Dataset content START
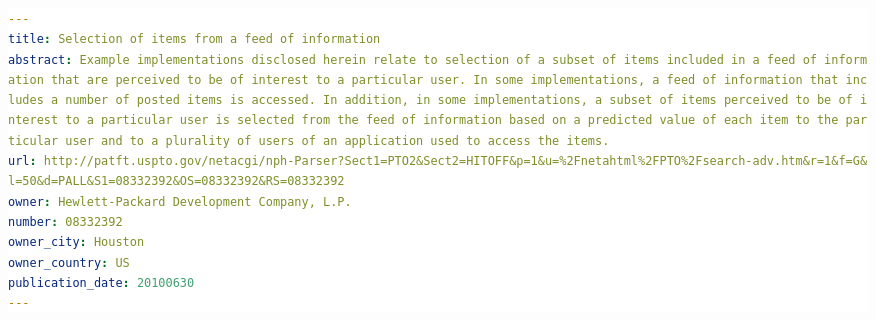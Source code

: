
 ```yaml
---
title: Selection of items from a feed of information
abstract: Example implementations disclosed herein relate to selection of a subset of items included in a feed of information that are perceived to be of interest to a particular user. In some implementations, a feed of information that includes a number of posted items is accessed. In addition, in some implementations, a subset of items perceived to be of interest to a particular user is selected from the feed of information based on a predicted value of each item to the particular user and to a plurality of users of an application used to access the items.
url: http://patft.uspto.gov/netacgi/nph-Parser?Sect1=PTO2&Sect2=HITOFF&p=1&u=%2Fnetahtml%2FPTO%2Fsearch-adv.htm&r=1&f=G&l=50&d=PALL&S1=08332392&OS=08332392&RS=08332392
owner: Hewlett-Packard Development Company, L.P.
number: 08332392
owner_city: Houston
owner_country: US
publication_date: 20100630
---
```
Dataset content END
• _Your assignment_
Looking at the records above, how many lines contain "items"? Answer with the number alone.

• _Final answer_
2